Calif. should do right by students (Rep. Mike Honda)

By Rep. Mike Honda (D-Calif.)

Rarely do education-related lawsuits hit so close to home for me personally and professionally.  But the lawsuit filed last week by over 60 students and several education organizations (Robles-Wong v CA) against the State of California and Governor Arnold Schwarzenegger is one that strikes a particularly resounding chord.
 
As a former California educator for nearly 30 years, it is inspiring to witness the newfound courage among students of my state in challenging California’s inequitable education system.

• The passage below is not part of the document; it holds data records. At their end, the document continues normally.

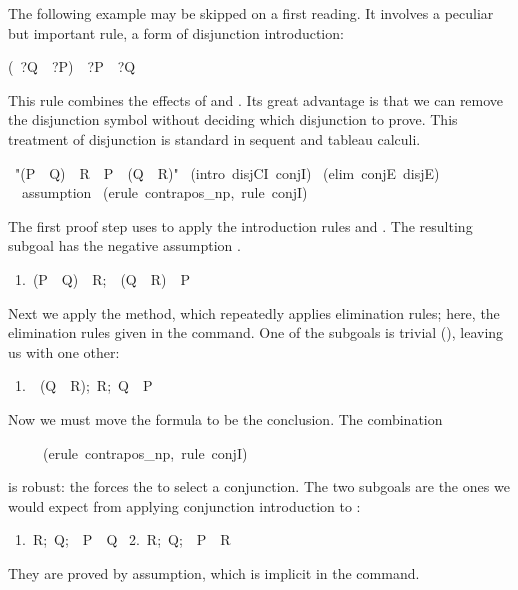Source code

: \medskip

The following example may be skipped on a first reading.  It involves a
peculiar but important rule, a form of disjunction introduction:
\begin{isabelle}
(\isasymnot \ ?Q\ \isasymLongrightarrow \ ?P)\ \isasymLongrightarrow \ ?P\ \isasymor \ ?Q%
\end{isabelle}
This rule combines the effects of  and .  Its great
advantage is that we can remove the disjunction symbol without deciding
which disjunction to prove.  This treatment of disjunction is standard in sequent
and tableau calculi.

\begin{isabelle}
\ "(P\ \isasymor\ Q)\ \isasymand\ R\
\isasymLongrightarrow\ P\ \isasymor\ (Q\ \isasymand\ R)"\isanewline
{}\ (intro\ disjCI\ conjI)\isanewline
{}\ (elim\ conjE\ disjE)\isanewline
\ \isacommand{apply}\ assumption
\isanewline
{}\ (erule\ contrapos_np,\ rule\ conjI)
\end{isabelle}
%
The first proof step uses  to apply
the introduction rules  and .  The resulting
subgoal has the negative assumption 
\hbox{}.  

\begin{isabelle}
\ 1.\ \isasymlbrakk(P\ \isasymor\ Q)\ \isasymand\ R;\ \isasymnot\ (Q\ \isasymand\
R)\isasymrbrakk\ \isasymLongrightarrow\ P%
\end{isabelle}
Next we apply the  method, which repeatedly applies 
elimination rules; here, the elimination rules given 
in the command.  One of the subgoals is trivial (\isa{\isacommand{apply} assumption}),
leaving us with one other:
\begin{isabelle}
\ 1.\ \isasymlbrakk{\isasymnot}\ (Q\ \isasymand\ R);\ R;\ Q\isasymrbrakk\ \isasymLongrightarrow\ P%
\end{isabelle}
%
Now we must move the formula  to be the conclusion.  The
combination 
\begin{isabelle}
\ \ \ \ \ (erule\ contrapos_np,\ rule\ conjI)
\end{isabelle}
is robust: the  forces the  to select a
conjunction.  The two subgoals are the ones we would expect from applying
conjunction introduction to
\isa{Q~\isasymand~R}:  
\begin{isabelle}
\ 1.\ \isasymlbrakk R;\ Q;\ \isasymnot\ P\isasymrbrakk\ \isasymLongrightarrow\
Q\isanewline
\ 2.\ \isasymlbrakk R;\ Q;\ \isasymnot\ P\isasymrbrakk\ \isasymLongrightarrow\ R%
\end{isabelle}
They are proved by assumption, which is implicit in the 
command.%


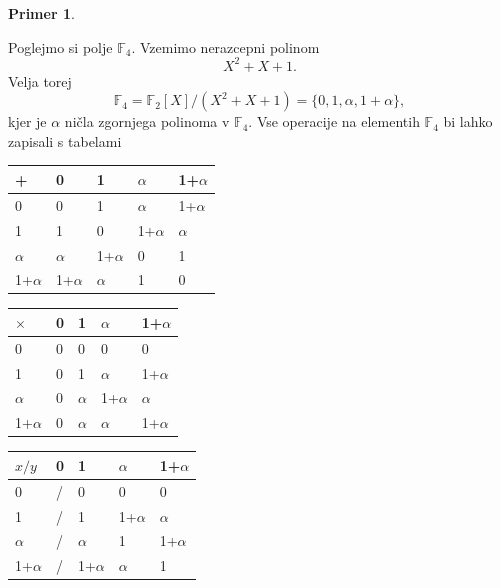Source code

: \documentclass[12pt,a4paper,twoside]{article}
\theoremstyle{definition} %
\newtheorem{primer}[definicija]{Primer}
\theoremstyle{plain} %
\numberwithin{equation}{section}  %
\newcommand{\F}{\mathbb F}
\begin{document}
\begin{primer}~

Poglejmo si polje $\F_4$. Vzemimo nerazcepni polinom
$$X^2+X+1.$$
Velja torej
$$\F_4 = \F_2[X]/(X^2+X+1) = \{ 0,1,\alpha,1 +\alpha \},$$
kjer je $\alpha$ ničla zgornjega polinoma v $\F_4$.
Vse operacije na elementih $\F_4$ bi lahko zapisali s tabelami


\begin{table}[H]
  \centering
\begin{minipage}{.5\textwidth}
 \begin{tabular}{l|llll}
+          & 0          & 1          & $\alpha$   & 1+$\alpha$ \\ \hline
0          & 0          & 1          & $\alpha$   & 1+$\alpha$ \\
1          & 1          & 0          & 1+$\alpha$ & $\alpha$   \\
$\alpha$   & $\alpha$   & 1+$\alpha$ & 0          & 1          \\
1+$\alpha$ & 1+$\alpha$ & $\alpha$   & 1          & 0         
\end{tabular}
  \label{table:ses}
\end{minipage}%
\begin{minipage}{.5\textwidth}
\centering
\begin{tabular}{l|llll}
$\times$   & 0 & 1        & $\alpha$   & 1+$\alpha$ \\ \hline
0          & 0 & 0        & 0          & 0          \\
1          & 0 & 1        & $\alpha$   & 1+$\alpha$ \\
$\alpha$   & 0 & $\alpha$ & 1+$\alpha$ & $\alpha$   \\
1+$\alpha$ & 0 & $\alpha$ & $\alpha$   & 1+$\alpha$
\end{tabular}
\label{table:mno}
\end{minipage}
\end{table}


\begin{table}[H]
\begin{tabular}{l|llll}
$x/y$      & 0 & 1          & $\alpha$   & 1+$\alpha$ \\ \hline
0          & / & 0          & 0          & 0          \\
1          & / & 1          & 1+$\alpha$ & $\alpha$   \\
$\alpha$   & / & $\alpha$   & 1          & 1+$\alpha$ \\
1+$\alpha$ & / & 1+$\alpha$ & $\alpha$   & 1         
\end{tabular}
\label{table:delj}
\end{table}
\end{primer}
\end{document}
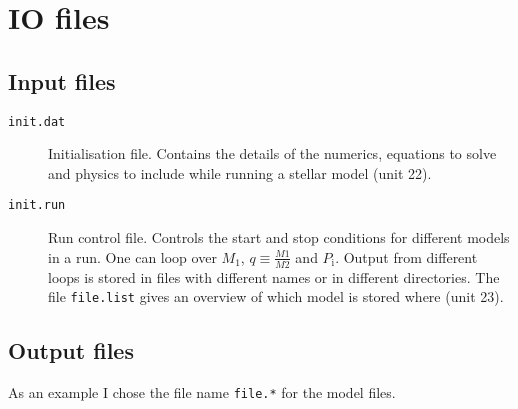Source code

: \section{IO files}

\subsection{Input files}

\begin{description}
\item[\texttt{init.dat}] Initialisation file. Contains the details of the numerics, equations to solve and physics to include while running a stellar model (unit 22).
\item[\texttt{init.run}] Run control file. Controls the start and stop conditions for different models in a run. One can loop over $M_1$, $q \equiv \frac{M1}{M2}$ and $P_\mathrm{i}$.  Output
from different loops is stored in files with different names or in different directories.  The file \texttt{file.list} gives an overview of which model is stored where (unit 23).
\end{description}


\subsection{Output files}
As an example I chose the file name \texttt{file.*} for the model files.

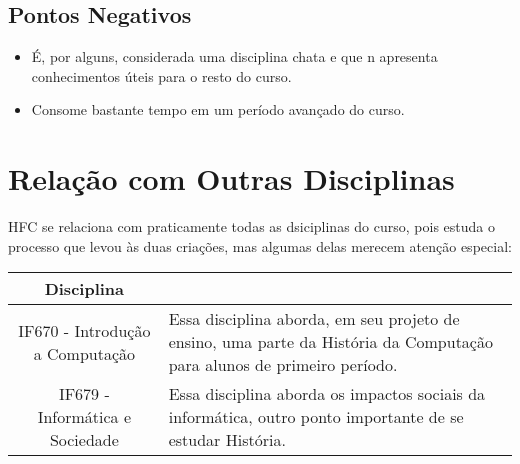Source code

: \documentclass{article}
\begin{document}
\subsection{Pontos Negativos}

\begin{itemize}
    \item É, por alguns, considerada uma disciplina chata e que n apresenta conhecimentos úteis para o resto do curso.
    \item Consome bastante tempo em um período avançado do curso.
    
\end{itemize}

\pagebreak

\section{Relação com Outras Disciplinas}

HFC se relaciona com praticamente todas as dsiciplinas do curso, pois estuda o processo que levou às duas criações, mas algumas delas merecem atenção especial:

\begin{table}[h]
    \centering
    \begin{tabular}{||c|m{9cm}||}
    \hline
     Disciplina & \\
     \hline
     IF670 - Introdução a Computação & Essa disciplina aborda, em seu projeto de ensino, uma parte da História da Computação para alunos de primeiro período. \cite{cinwikiif668}\\
     \hline
     IF679 - Informática e Sociedade & Essa disciplina aborda os impactos sociais da informática, outro ponto importante de se estudar História. \cite{cinwikiif679}\\
     \hline
     
     
        
    \end{tabular}
    
    
    \label{tab:relacoes}
\end{table}



\nocite{*}
\end{document}
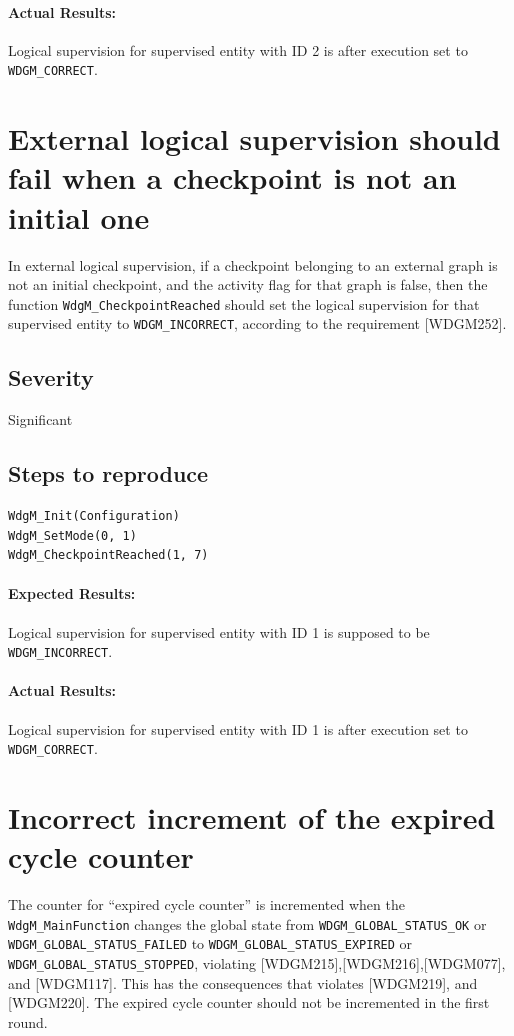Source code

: \paragraph{Actual Results:}
Logical supervision for supervised entity with ID 2 is after execution
set to \lstinline!WDGM_CORRECT!.

\section{External logical supervision should fail when a checkpoint is
  not an initial one}
In external logical supervision, if a checkpoint belonging to an
external graph is not an initial checkpoint, and the activity flag for
that graph is false, then the function \lstinline!WdgM_CheckpointReached! should
set the logical supervision for that supervised entity to
\lstinline!WDGM_INCORRECT!, according to the requirement [WDGM252].

\subsection{Severity}
Significant

\subsection{Steps to reproduce}
\begin{lstlisting}
WdgM_Init(Configuration)
WdgM_SetMode(0, 1)
WdgM_CheckpointReached(1, 7)
\end{lstlisting}
\paragraph{Expected Results:}
Logical supervision for supervised entity with ID 1 is supposed to be
\lstinline!WDGM_INCORRECT!.
\paragraph{Actual Results:}
Logical supervision for supervised entity with ID 1 is after execution
set to \lstinline!WDGM_CORRECT!.

\section{Incorrect increment of the expired cycle counter}
The counter for ``expired cycle counter'' is incremented when the
\lstinline!WdgM_MainFunction! changes the global state from \lstinline!WDGM_GLOBAL_STATUS_OK!
or\\\lstinline!WDGM_GLOBAL_STATUS_FAILED! to \lstinline!WDGM_GLOBAL_STATUS_EXPIRED! or
\lstinline!WDGM_GLOBAL_STATUS_STOPPED!, violating [WDGM215],[WDGM216],[WDGM077],
and [WDGM117]. This has the consequences that violates [WDGM219], and
[WDGM220].  The expired cycle counter should not be incremented in the
first round.

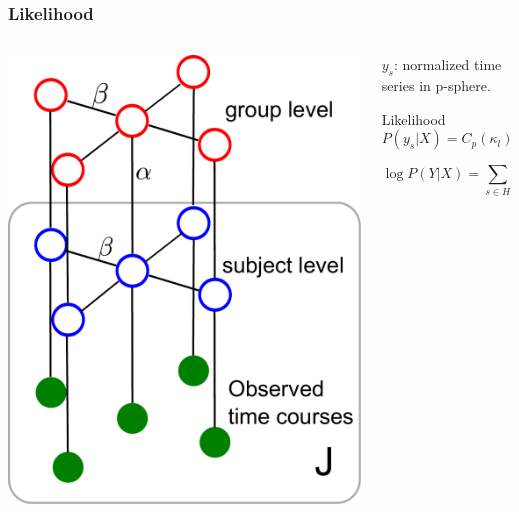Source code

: \documentclass[serif]{beamer}
\begin{document}
\begin{frame}
  \frametitle{Likelihood}
  \begin{columns}[c]
    \begin{column}{3cm}
      \includegraphics[width=\textwidth]{figure1/grp2}
    \end{column}

    \begin{column}{7cm}
      \begin{block}{}
        $y_s$: normalized time series in p-sphere.
      \end{block}

      \begin{block}{Likelihood}
        \begin{equation*}
          P(y_s | X) = C_p(\kappa_l) \exp (\kappa_l \mu_l^{\top} y_s), y_s \in S^{p-1}.
        \end{equation*}

        \begin{equation*}
          \log P(Y|X) = \sum_{s\in H} \log p(y_s | x_s)
        \end{equation*}
      \end{block}
    \end{column}
  \end{columns}

\end{frame}
\end{document}
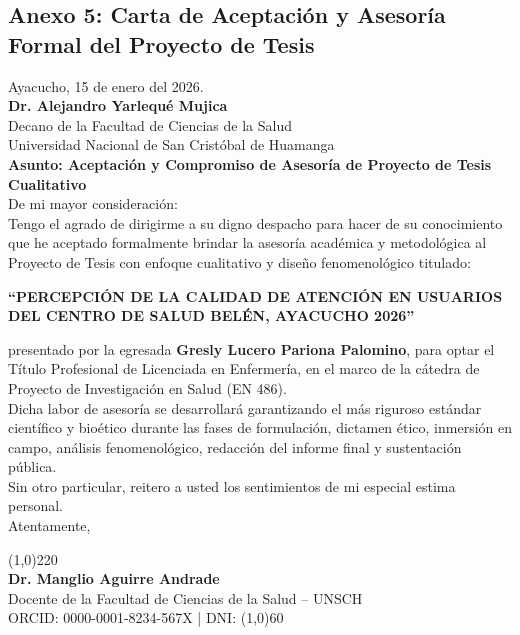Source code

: \vspace{0.5cm}

\subsection*{Anexo 5: Carta de Aceptación y Asesoría Formal del Proyecto de Tesis}
\label{anx:5_carta}

\noindent Ayacucho, 15 de enero del 2026.\\[0.3cm]
\textbf{Dr. Alejandro Yarlequé Mujica}\\
Decano de la Facultad de Ciencias de la Salud\\
Universidad Nacional de San Cristóbal de Huamanga\\[0.3cm]
\textbf{Asunto: Aceptación y Compromiso de Asesoría de Proyecto de Tesis Cualitativo}\\[0.3cm]
De mi mayor consideración:\\[0.2cm]
Tengo el agrado de dirigirme a su digno despacho para hacer de su conocimiento que he aceptado formalmente brindar la asesoría académica y metodológica al Proyecto de Tesis con enfoque cualitativo y diseño fenomenológico titulado:
\begin{center}
\textbf{``PERCEPCIÓN DE LA CALIDAD DE ATENCIÓN EN USUARIOS DEL CENTRO DE SALUD BELÉN, AYACUCHO 2026''}
\end{center}
presentado por la egresada \textbf{Gresly Lucero Pariona Palomino}, para optar el Título Profesional de Licenciada en Enfermería, en el marco de la cátedra de Proyecto de Investigación en Salud (EN 486).\\[0.2cm]
Dicha labor de asesoría se desarrollará garantizando el más riguroso estándar científico y bioético durante las fases de formulación, dictamen ético, inmersión en campo, análisis fenomenológico, redacción del informe final y sustentación pública.\\[0.2cm]
Sin otro particular, reitero a usted los sentimientos de mi especial estima personal.\\[0.3cm]
Atentamente,\\[1.2cm]
\begin{center}
    \line(1,0){220}\\
    \textbf{Dr. Manglio Aguirre Andrade}\\
    Docente de la Facultad de Ciencias de la Salud -- UNSCH\\
    ORCID: 0000-0001-8234-567X \quad | \quad DNI: \line(1,0){60}
\end{center}
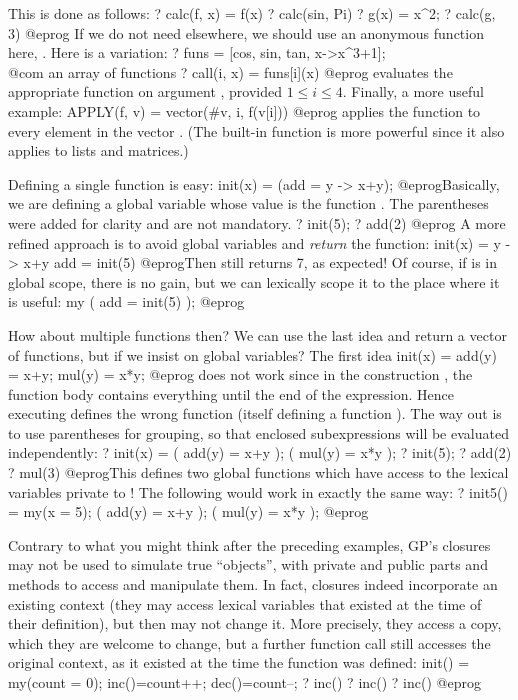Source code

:  This is done as follows:
\bprog
? calc(f, x) = f(x)
? calc(sin, Pi)
? g(x) = x^2;
? calc(g, 3)
@eprog
\noindent If we do not need  elsewhere, we should use an anonymous
function here, . Here is a variation:
\bprog
? funs = [cos, sin, tan, x->x^3+1]; \\@com an array of functions
? call(i, x) = funs[i](x)
@eprog\noindent
evaluates the appropriate function on argument ,
provided $1\leq i\leq 4$. Finally, a more useful example:
\bprog
APPLY(f, v) = vector(#v, i, f(v[i]))
@eprog\noindent
applies the function  to every element in the vector .
(The built-in function  is more powerful since it also applies to
lists and matrices.)

Defining a single function is easy:
\bprog
init(x) = (add = y -> x+y);
@eprog\noindent Basically, we are defining a global variable 
whose value is the function . The parentheses were added for
clarity and are not mandatory.
\bprog
? init(5);
? add(2)
@eprog\noindent
A more refined approach is to
avoid global variables and \emph{return} the function:
\bprog
init(x) = y -> x+y
add = init(5)
@eprog\noindent Then  still returns 7, as expected! Of course,
if  is in global scope, there is no gain, but we can
lexically scope it to the place where it is useful:
\bprog
  my ( add = init(5) );
@eprog

How about multiple functions then? We can use the last idea and return a
vector of functions, but if we insist on global variables?
The first idea
\bprog
init(x) = add(y) = x+y; mul(y) = x*y;
@eprog
\noindent does not work since in the construction , the
function body contains everything until the end of the expression. Hence
executing  defines the wrong function  (itself defining
a function ). The way out is to
use parentheses for grouping, so that enclosed subexpressions will be
evaluated independently:
\bprog
? init(x) = ( add(y) = x+y ); ( mul(y) = x*y );
? init(5);
? add(2)
? mul(3)
@eprog\noindent This defines two global functions which have access to the
lexical variables private to ! The following would work in exactly
the same way:
\bprog
? init5() = my(x = 5); ( add(y) = x+y ); ( mul(y) = x*y );
@eprog

 Contrary to what you might think after the
preceding examples, GP's closures may not be used to simulate true
``objects'', with private and public parts and methods to access and
manipulate them. In fact, closures indeed incorporate an existing context
(they may access lexical variables that existed at the time of their
definition), but then may not change it. More precisely, they access a copy,
which they are welcome to change, but a further function call still accesses
the original context, as it existed at the time the function was defined:
\bprog
init() =
{ my(count = 0);
  inc()=count++;
  dec()=count--;
}
? inc()
? inc()
? inc()
@eprog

Their goal is to compel California to study the actual costs of providing education services to “all children with all needs”.
 
On the need for this, I couldn’t agree more.  California is falling far short of providing each child with the education he/she deserves.  The lawsuit calls for the complete transformation of California’s finance system – a reform effort similar to the one I championed in this Congress when I created the Educational Opportunity and Equity Commission, now housed within the U.S. Department of Education and readying its rollout.
 
The Commission’s intent, by initiating a national dialogue on the topic of educational equity, is to ferret out a fix for the Californias of our country.  I fought hard to establish it because our education finance structure is outdated and relies on factors like average daily attendance, average costs for “regular” students, and concentrations of low-income, special-education and English-language-learner students.  Outdated systems like California’s are inexcusable in an economically recessed nation falling behind globally.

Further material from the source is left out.